This blog also hosts my rejected work. This story was originally written for a Pune-based daily.
Lokesh Gulgulia, 15, renounces the world to become a Jain sanyasi on 30 October 2014
When he decided on 15 March this year to follow his guruji into the mumukshu way of life, one of Lokesh Gulgulia’s uncles suggested he take a trip abroad to fulfil some of his desires. Lokesh replied, “Kaka, I have so many desires. How many can you fulfil? And when will they end?” A mumukshu is one who is treading the path to moksha.
At a ceremony held in his honour at Talera Gardens in Market Yard in Pune on Sunday, Lokesh was dressed as groom. Turban, bejewelled achkan and ropes of pearls around his neck. A patch of cloth over his mouth, marked with a swastik, stops him from involuntarily killing any organisms with his breath. Around him ensues the pageantry of any organised religion. An enthusiastic compere with a predilection for weak shairee brings on stage the women to sing melodies; sniffling children to sing educational rhymes to the tune of Bollywood hits. In Jain oral tradition, most speakers begin their talk with parable. Two rows of chief guests bear two-and-a-half hours of this with seasoned smiles.
Lokesh also sits through it with the patience of a saint. His parents, especially his mother Chanda, is repeatedly felicitated for her bravery.
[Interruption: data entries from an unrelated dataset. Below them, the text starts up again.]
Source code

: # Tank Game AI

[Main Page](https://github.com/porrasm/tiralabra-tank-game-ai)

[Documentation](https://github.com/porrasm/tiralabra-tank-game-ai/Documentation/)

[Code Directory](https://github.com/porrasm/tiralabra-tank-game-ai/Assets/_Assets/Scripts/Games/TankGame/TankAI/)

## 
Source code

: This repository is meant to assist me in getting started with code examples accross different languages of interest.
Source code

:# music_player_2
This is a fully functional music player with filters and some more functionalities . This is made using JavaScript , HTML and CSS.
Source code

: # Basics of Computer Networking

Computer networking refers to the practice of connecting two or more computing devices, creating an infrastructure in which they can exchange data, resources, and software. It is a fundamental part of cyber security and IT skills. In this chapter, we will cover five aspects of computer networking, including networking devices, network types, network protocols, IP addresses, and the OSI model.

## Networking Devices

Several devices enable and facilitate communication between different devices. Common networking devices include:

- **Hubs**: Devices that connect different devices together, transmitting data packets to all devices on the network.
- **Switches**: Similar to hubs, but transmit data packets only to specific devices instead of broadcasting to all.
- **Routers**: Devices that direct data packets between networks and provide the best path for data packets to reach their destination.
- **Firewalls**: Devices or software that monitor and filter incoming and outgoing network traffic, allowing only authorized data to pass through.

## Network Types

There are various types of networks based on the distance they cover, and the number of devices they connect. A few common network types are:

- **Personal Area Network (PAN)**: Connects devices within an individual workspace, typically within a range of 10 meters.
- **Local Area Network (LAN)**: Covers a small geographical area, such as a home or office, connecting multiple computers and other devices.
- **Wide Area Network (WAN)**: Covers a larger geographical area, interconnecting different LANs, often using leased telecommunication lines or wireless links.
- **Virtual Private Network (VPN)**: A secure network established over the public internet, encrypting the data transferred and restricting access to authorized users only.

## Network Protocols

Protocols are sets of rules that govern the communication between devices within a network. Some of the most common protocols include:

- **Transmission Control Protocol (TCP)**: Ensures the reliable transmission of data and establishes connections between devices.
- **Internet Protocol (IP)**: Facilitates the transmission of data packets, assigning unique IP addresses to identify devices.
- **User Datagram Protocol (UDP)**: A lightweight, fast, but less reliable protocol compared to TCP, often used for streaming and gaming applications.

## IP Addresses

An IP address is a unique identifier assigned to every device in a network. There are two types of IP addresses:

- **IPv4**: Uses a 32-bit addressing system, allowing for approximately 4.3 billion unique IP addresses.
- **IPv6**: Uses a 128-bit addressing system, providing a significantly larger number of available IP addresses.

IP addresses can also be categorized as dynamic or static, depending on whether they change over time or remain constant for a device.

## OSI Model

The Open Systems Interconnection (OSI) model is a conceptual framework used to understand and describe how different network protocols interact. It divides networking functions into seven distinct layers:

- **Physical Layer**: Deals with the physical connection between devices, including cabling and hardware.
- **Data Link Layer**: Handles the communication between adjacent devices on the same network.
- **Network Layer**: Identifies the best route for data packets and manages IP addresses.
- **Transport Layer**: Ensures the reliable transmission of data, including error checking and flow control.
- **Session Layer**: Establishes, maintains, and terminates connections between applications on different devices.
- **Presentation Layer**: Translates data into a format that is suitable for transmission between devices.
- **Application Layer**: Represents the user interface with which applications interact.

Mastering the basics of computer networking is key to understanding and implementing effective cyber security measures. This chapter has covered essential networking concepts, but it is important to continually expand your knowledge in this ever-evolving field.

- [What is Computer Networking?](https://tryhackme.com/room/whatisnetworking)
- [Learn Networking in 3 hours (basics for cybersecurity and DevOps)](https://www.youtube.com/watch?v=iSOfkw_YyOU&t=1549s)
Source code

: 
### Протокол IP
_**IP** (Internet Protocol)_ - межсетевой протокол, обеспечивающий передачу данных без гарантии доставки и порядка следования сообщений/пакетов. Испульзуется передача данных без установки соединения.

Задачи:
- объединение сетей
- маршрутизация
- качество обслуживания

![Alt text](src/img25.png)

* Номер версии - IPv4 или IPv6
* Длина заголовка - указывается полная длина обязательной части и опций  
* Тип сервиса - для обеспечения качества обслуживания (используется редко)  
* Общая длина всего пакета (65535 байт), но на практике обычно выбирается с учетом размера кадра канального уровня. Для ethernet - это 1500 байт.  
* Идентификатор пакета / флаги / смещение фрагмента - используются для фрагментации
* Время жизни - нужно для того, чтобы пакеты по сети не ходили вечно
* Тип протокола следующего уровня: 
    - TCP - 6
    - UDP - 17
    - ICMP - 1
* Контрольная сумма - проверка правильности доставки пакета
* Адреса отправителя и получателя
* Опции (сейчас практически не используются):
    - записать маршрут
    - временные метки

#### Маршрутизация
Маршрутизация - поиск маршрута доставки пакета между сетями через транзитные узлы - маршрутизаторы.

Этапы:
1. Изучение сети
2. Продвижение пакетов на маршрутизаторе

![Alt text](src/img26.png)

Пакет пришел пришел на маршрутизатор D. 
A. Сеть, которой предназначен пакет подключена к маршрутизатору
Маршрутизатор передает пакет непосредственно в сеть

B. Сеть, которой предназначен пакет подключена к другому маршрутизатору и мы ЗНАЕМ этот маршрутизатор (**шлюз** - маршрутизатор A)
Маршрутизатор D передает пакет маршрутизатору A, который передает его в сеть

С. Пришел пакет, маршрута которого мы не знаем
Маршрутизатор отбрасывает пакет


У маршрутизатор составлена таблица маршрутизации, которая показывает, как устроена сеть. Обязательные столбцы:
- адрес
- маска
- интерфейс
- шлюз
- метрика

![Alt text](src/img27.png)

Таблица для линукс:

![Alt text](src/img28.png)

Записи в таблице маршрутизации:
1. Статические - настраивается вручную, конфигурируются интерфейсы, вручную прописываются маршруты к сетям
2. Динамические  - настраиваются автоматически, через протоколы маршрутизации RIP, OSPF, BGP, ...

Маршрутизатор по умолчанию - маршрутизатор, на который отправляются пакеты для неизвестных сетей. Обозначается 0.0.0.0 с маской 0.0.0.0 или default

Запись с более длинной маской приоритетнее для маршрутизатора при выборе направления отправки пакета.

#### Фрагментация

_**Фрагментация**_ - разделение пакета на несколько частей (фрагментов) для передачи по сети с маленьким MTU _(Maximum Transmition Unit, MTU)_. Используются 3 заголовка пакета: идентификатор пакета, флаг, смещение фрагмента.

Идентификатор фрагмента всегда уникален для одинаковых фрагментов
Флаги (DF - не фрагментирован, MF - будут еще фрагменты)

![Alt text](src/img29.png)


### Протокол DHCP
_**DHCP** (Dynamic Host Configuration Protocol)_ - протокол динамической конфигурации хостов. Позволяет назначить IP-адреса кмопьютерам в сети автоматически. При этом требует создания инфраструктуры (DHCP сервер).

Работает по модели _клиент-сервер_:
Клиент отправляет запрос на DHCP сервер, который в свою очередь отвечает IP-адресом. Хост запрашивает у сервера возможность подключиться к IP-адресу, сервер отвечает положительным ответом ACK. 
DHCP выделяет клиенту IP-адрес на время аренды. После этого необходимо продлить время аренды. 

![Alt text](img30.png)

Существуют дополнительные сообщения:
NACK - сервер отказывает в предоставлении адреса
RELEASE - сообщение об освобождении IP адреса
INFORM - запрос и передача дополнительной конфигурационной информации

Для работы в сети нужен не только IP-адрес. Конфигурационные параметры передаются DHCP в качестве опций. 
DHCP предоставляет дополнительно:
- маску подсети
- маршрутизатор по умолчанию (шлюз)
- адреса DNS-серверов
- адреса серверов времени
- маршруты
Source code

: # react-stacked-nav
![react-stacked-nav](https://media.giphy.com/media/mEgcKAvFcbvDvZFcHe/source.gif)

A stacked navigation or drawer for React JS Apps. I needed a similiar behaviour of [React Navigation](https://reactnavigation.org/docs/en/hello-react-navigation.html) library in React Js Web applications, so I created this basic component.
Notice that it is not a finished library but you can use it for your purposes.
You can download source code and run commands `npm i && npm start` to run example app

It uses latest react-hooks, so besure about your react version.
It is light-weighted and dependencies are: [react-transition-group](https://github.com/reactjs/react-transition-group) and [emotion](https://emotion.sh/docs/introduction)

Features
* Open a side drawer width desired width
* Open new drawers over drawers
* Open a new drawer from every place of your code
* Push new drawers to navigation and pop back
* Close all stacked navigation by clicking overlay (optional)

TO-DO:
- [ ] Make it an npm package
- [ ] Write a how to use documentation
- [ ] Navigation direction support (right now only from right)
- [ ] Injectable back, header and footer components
Since he announced his decision to renounce worldly life, his hours have been filled with invitations from members of his community for meals. His mother and aunt went shopping for the clothes of a bridegroom. There’s mehendi on his hands. It’s a race with time for the parents to fulfil their own desires for their son. Once he joins his Gurudev Ramlal Maharaj Sah in Bangalore, he will wear only white muslin. He will be given a new name, based on an inherent quality the acharya sees in him and he will become a muni. He will walk barefoot everywhere, live on food that he will beg daily for and be celibate. His only occupation will be the advancement of his consciousness.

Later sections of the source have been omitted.